Set down the entries below exactly; drop the pictures.

*** Data under study Section Begins ***

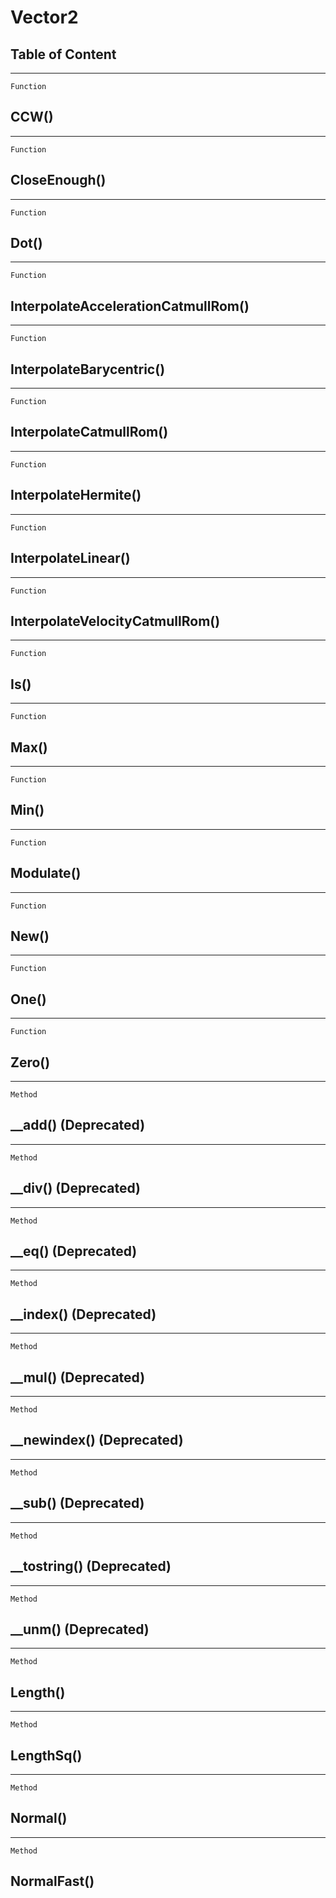 Vector2
=======

Table of Content
---------------- 

<!-- toc -->

------------------------------------------------------------------------

`Function`

CCW()
-----

------------------------------------------------------------------------

`Function`

CloseEnough()
-------------

------------------------------------------------------------------------

`Function`

Dot()
-----

------------------------------------------------------------------------

`Function`

InterpolateAccelerationCatmullRom()
-----------------------------------

------------------------------------------------------------------------

`Function`

InterpolateBarycentric()
------------------------

------------------------------------------------------------------------

`Function`

InterpolateCatmullRom()
-----------------------

------------------------------------------------------------------------

`Function`

InterpolateHermite()
--------------------

------------------------------------------------------------------------

`Function`

InterpolateLinear()
-------------------

------------------------------------------------------------------------

`Function`

InterpolateVelocityCatmullRom()
-------------------------------

------------------------------------------------------------------------

`Function`

Is()
----

------------------------------------------------------------------------

`Function`

Max()
-----

------------------------------------------------------------------------

`Function`

Min()
-----

------------------------------------------------------------------------

`Function`

Modulate()
----------

------------------------------------------------------------------------

`Function`

New()
-----

------------------------------------------------------------------------

`Function`

One()
-----

------------------------------------------------------------------------

`Function`

Zero()
------

------------------------------------------------------------------------

`Method`

\_\_add() (Deprecated)
----------------------

------------------------------------------------------------------------

`Method`

\_\_div() (Deprecated)
----------------------

------------------------------------------------------------------------

`Method`

\_\_eq() (Deprecated)
---------------------

------------------------------------------------------------------------

`Method`

\_\_index() (Deprecated)
------------------------

------------------------------------------------------------------------

`Method`

\_\_mul() (Deprecated)
----------------------

------------------------------------------------------------------------

`Method`

\_\_newindex() (Deprecated)
---------------------------

------------------------------------------------------------------------

`Method`

\_\_sub() (Deprecated)
----------------------

------------------------------------------------------------------------

`Method`

\_\_tostring() (Deprecated)
---------------------------

------------------------------------------------------------------------

`Method`

\_\_unm() (Deprecated)
----------------------

------------------------------------------------------------------------

`Method`

Length()
--------

------------------------------------------------------------------------

`Method`

LengthSq()
----------

------------------------------------------------------------------------

`Method`

Normal()
--------

------------------------------------------------------------------------

`Method`

NormalFast()
------------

*** Data under study Section Ends ***

- **Solution to this problem**
 Vector2
=======

Table of Content
---------------- 

<!-- toc -->

------------------------------------------------------------------------

`Function`

CCW()
-----

------------------------------------------------------------------------

`Function`

CloseEnough()
-------------

------------------------------------------------------------------------

`Function`

Dot()
-----

------------------------------------------------------------------------

`Function`

InterpolateAccelerationCatmullRom()
-----------------------------------

------------------------------------------------------------------------

`Function`

InterpolateBarycentric()
------------------------

------------------------------------------------------------------------

`Function`

InterpolateCatmullRom()
-----------------------

------------------------------------------------------------------------

`Function`

InterpolateHermite()
--------------------

------------------------------------------------------------------------

`Function`

InterpolateLinear()
-------------------

------------------------------------------------------------------------

`Function`

InterpolateVelocityCatmullRom()
-------------------------------

------------------------------------------------------------------------

`Function`

Is()
----

------------------------------------------------------------------------

`Function`

Max()
-----

------------------------------------------------------------------------

`Function`

Min()
-----

------------------------------------------------------------------------

`Function`

Modulate()
----------

------------------------------------------------------------------------

`Function`

New()
-----

------------------------------------------------------------------------

`Function`

One()
-----

------------------------------------------------------------------------

`Function`

Zero()
------

------------------------------------------------------------------------

`Method`

\_\_add() (Deprecated)
----------------------

------------------------------------------------------------------------

`Method`

\_\_div() (Deprecated)
----------------------

------------------------------------------------------------------------

`Method`

\_\_eq() (Deprecated)
---------------------

------------------------------------------------------------------------

`Method`

\_\_index() (Deprecated)
------------------------

------------------------------------------------------------------------

`Method`

\_\_mul() (Deprecated)
----------------------

------------------------------------------------------------------------

`Method`

\_\_newindex() (Deprecated)
---------------------------

------------------------------------------------------------------------

`Method`

\_\_sub() (Deprecated)
----------------------

------------------------------------------------------------------------

`Method`

\_\_tostring() (Deprecated)
---------------------------

------------------------------------------------------------------------

`Method`

\_\_unm() (Deprecated)
----------------------

------------------------------------------------------------------------

`Method`

Length()
--------

------------------------------------------------------------------------

`Method`

LengthSq()
----------

------------------------------------------------------------------------

`Method`

Normal()
--------

------------------------------------------------------------------------

`Method`

NormalFast()
------------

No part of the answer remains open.